[[ SOURCE RECORDS, beginning ]]

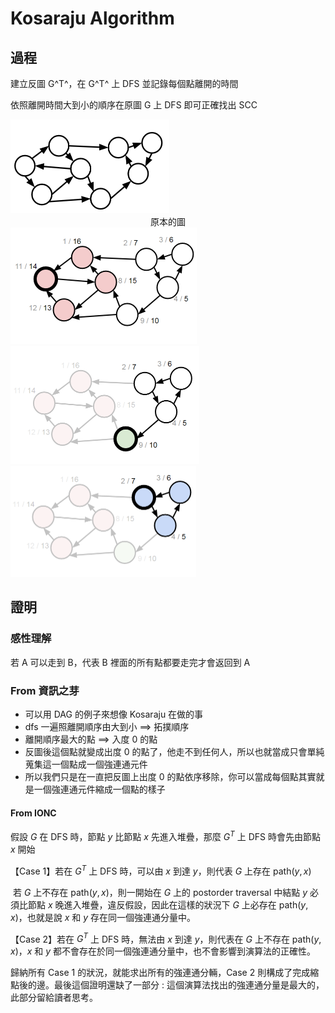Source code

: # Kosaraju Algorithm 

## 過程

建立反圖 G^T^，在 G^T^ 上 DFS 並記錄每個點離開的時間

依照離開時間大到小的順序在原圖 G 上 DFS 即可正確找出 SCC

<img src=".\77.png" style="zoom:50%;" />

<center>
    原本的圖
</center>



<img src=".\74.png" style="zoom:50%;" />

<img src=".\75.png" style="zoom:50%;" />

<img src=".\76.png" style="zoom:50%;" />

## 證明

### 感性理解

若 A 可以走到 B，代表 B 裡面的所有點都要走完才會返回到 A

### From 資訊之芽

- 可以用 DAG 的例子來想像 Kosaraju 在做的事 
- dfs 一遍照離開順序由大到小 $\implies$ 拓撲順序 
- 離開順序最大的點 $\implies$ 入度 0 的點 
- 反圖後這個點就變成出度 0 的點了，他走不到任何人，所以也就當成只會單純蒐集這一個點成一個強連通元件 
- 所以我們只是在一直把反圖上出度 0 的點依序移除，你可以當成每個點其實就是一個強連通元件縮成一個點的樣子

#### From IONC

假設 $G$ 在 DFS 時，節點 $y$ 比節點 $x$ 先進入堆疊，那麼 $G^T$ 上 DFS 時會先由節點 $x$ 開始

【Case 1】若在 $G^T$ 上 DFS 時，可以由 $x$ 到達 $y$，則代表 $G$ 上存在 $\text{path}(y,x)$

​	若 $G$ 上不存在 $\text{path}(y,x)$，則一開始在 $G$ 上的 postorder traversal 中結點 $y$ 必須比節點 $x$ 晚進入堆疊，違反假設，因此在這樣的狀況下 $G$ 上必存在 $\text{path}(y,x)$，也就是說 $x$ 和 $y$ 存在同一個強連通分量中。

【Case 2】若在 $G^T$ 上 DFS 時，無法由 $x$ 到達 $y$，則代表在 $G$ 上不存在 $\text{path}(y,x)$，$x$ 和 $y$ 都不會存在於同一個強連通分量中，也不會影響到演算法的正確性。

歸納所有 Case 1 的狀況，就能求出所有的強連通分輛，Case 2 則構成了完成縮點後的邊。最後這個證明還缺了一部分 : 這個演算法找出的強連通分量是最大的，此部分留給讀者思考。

[[ SOURCE RECORDS, end ]]
[[ SOURCE RECORDS, beginning ]]

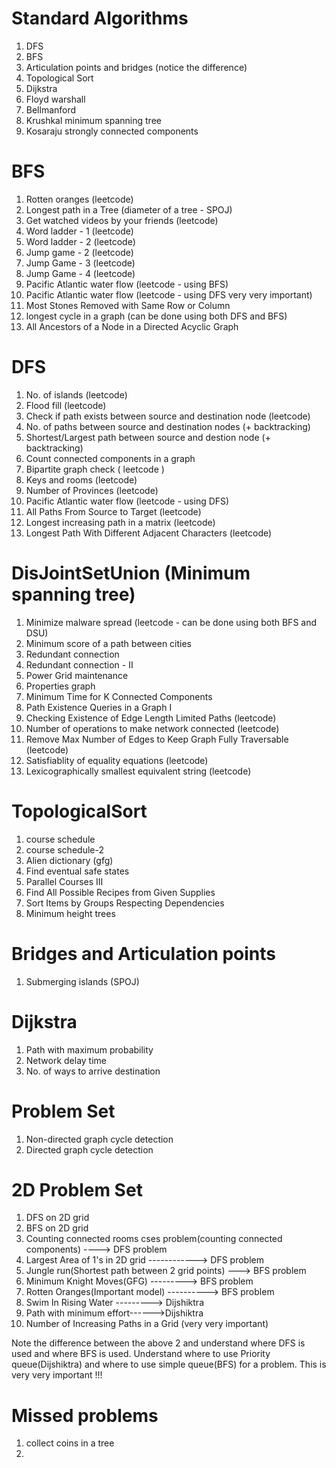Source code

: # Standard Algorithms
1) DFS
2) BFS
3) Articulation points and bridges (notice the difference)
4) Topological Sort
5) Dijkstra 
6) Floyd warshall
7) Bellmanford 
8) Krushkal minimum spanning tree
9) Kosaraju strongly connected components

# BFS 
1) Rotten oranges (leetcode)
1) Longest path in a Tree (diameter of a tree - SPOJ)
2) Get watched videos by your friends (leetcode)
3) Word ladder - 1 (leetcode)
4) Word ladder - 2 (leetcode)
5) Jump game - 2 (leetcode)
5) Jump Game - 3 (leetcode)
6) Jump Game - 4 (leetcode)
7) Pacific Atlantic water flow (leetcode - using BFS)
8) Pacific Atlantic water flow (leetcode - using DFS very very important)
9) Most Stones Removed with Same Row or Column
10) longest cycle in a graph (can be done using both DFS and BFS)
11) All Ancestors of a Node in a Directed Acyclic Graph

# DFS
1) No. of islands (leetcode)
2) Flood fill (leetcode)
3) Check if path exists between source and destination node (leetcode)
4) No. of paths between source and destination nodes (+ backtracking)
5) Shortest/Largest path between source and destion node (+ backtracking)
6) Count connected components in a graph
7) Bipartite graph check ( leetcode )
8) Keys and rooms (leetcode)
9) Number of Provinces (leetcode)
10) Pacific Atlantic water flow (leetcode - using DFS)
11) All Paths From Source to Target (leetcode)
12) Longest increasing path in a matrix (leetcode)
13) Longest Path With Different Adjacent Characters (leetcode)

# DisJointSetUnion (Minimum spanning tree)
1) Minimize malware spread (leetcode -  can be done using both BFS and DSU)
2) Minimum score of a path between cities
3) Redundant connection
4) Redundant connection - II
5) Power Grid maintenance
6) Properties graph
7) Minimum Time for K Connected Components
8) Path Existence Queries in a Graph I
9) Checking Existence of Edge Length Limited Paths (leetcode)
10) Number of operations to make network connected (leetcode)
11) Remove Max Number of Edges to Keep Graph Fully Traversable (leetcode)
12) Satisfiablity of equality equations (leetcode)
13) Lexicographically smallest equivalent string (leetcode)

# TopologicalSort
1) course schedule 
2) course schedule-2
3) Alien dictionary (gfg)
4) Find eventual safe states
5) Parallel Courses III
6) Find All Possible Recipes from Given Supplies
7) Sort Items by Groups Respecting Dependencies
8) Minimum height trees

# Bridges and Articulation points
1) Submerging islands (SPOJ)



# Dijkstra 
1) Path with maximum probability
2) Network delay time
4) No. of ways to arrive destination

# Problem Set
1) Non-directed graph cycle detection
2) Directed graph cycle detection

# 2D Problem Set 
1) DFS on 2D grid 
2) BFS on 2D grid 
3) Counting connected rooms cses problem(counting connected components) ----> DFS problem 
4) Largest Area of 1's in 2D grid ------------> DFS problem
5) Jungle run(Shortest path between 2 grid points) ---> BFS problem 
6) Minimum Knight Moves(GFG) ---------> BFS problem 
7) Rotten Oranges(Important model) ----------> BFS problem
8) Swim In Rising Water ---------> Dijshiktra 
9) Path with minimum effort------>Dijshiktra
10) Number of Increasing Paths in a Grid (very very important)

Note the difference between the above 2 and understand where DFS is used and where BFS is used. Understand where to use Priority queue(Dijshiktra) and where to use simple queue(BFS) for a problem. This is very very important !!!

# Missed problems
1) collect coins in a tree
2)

[[ SOURCE RECORDS, end ]]

Within the listing above, extract exactly the lines from the line with "9) Checking Existence" to the line with "12) Satisfiablity of", the two named lines included, and no others.

**EXERCISE SOLUTION**
9) Checking Existence of Edge Length Limited Paths (leetcode)
10) Number of operations to make network connected (leetcode)
11) Remove Max Number of Edges to Keep Graph Fully Traversable (leetcode)
12) Satisfiablity of equality equations (leetcode)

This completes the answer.